U.S. consumers also have a warning for American companies regarding their conduct during the economic crisis.  Seventy-five percent of Americans say that companies will be judged on how they treat employees, and 71 percent say businesses should focus on the fundamentals. According to consumers, one fundamental is charitable contributions and commitment to community.

 

In the current economy, consumers, business leaders and financial analysts agree it’s critical for companies to be more responsible to their communities. Three-quarters of Americans say companies need to be even more responsible to the communities where they operate during difficult economic times. Seventy-seven percent of business leaders and 68 percent of the financial analysts surveyed agree that companies must maintain their commitment to corporate responsibility in order to keep customer loyalty during difficult times.

 

Yet nearly half of the business leaders surveyed say they are cutting community relations activities, and only 54 percent of the financial analysts surveyed say it’s important for companies to maintain their charitable contributions.

 

"While the economic realities may dictate cuts in expenditures, it is essential that companies communicate those reductions in a way that demonstrates compassion and minimizes the pain for those affected. Consumers are saying they will judge companies over the long term on how they respond to this crisis." says Sean Murphy, senior vice president of Hill & Knowlton’s corporate practice.

 

The study also shows a clear difference of opinion between business leaders and financial analysts on corporate priorities in the current economy:

·         Ninety-six percent of the financial analysts surveyed say companies must maintain investment in research and development even in the current economic situation. However, 44 percent of business leaders say their company is cutting back on R&D investments.

·         Ninety-two percent of the financial analysts say companies must maintain investment in technology during the current economic situation. Yet 48 percent of business leaders surveyed say their company is cutting back on technology investments.

·         Fifty-seven percent of the financial analysts surveyed say companies must maintain investment in environmental initiatives in the current economic situation, while 37 percent of the business leaders surveyed say their company is cutting back on environmental programs.

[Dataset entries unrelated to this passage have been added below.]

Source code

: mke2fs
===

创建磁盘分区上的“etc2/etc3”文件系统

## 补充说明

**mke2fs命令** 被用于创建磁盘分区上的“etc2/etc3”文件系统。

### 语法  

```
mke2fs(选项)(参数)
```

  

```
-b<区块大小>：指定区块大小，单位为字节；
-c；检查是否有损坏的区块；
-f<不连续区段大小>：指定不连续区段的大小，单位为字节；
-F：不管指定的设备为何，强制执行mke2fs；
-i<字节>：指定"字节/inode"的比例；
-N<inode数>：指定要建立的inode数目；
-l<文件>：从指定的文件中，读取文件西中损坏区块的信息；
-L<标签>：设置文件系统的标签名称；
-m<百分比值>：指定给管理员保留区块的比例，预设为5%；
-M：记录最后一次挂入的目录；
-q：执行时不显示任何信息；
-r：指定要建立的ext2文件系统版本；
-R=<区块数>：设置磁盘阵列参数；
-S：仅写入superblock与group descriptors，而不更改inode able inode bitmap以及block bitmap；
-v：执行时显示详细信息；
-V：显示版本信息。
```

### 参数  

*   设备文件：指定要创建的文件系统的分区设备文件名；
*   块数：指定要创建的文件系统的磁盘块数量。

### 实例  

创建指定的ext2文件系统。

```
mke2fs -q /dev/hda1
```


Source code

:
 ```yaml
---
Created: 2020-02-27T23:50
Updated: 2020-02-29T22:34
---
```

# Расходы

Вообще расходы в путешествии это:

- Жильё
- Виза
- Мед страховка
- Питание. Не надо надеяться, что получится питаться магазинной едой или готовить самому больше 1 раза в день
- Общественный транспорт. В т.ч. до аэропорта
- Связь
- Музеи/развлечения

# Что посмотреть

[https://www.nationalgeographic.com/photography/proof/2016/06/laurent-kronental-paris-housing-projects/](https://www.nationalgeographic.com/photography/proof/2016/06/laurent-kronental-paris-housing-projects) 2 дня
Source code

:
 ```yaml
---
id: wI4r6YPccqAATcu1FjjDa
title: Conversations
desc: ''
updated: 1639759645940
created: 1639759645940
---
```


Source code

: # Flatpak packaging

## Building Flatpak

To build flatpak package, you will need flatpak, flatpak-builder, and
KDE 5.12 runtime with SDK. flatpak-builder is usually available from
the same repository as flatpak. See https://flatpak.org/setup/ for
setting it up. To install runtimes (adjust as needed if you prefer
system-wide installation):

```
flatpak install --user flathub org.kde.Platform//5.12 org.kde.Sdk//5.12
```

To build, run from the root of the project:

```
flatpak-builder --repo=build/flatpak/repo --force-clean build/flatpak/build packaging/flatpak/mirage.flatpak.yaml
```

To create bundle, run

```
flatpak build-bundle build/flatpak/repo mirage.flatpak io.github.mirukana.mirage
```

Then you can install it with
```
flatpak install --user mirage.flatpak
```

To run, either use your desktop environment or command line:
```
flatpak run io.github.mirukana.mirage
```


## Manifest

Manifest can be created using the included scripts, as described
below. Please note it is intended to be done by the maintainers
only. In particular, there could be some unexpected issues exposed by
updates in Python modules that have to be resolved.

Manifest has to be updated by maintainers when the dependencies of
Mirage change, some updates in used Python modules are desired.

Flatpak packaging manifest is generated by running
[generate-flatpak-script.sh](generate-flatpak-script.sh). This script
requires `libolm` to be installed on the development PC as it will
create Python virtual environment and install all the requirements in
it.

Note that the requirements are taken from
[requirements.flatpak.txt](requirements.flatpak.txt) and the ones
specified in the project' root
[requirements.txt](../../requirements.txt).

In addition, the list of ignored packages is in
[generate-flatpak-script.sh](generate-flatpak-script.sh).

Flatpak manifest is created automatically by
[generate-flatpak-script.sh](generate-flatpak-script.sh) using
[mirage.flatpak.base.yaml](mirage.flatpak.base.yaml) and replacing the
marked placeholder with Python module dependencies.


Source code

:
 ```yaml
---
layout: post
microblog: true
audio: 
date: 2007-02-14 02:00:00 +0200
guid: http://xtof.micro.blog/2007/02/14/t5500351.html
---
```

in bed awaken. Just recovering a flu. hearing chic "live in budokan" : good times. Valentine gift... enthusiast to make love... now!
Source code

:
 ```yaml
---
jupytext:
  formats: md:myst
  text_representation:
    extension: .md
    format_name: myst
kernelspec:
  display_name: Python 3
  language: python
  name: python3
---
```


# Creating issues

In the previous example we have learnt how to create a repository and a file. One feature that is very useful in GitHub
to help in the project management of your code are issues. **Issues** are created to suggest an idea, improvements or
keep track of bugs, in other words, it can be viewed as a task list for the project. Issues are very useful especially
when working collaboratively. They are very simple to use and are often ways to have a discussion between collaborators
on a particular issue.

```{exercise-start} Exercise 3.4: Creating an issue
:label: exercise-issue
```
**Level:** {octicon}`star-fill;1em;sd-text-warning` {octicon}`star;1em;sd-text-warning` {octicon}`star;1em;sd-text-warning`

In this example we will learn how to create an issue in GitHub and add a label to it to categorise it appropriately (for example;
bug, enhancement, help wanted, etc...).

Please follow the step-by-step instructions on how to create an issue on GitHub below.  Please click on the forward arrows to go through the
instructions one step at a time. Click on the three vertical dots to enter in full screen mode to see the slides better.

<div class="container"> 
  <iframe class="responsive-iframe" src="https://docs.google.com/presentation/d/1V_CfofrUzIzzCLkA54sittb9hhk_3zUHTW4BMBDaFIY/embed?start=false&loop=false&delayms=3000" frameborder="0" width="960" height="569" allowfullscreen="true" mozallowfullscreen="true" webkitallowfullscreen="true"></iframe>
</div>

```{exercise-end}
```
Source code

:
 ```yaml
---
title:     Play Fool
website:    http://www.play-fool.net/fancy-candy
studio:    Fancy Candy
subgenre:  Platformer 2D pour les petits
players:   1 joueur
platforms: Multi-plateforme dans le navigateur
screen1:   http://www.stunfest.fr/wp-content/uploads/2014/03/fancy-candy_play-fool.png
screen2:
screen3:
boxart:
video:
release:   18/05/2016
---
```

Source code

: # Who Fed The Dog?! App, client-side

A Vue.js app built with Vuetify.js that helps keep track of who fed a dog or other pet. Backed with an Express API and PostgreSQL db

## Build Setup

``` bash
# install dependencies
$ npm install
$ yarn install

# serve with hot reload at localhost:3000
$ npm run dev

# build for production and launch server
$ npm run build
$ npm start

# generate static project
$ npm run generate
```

·         However, two-thirds of business leaders say their companies are maintaining capital expenditure programs while only 50 percent of the financial analysts say it is a priority.

 

Finally, the study also shows a significant disparity between what companies and investors say and do with regard to corporate reputation. By overwhelming majorities, both business leaders (71 percent) and financial analysts (74 percent) say a company's reputation is critical to its financial success, yet only 54 percent of the business leaders surveyed say they are maintaining their investment in advertising and communications.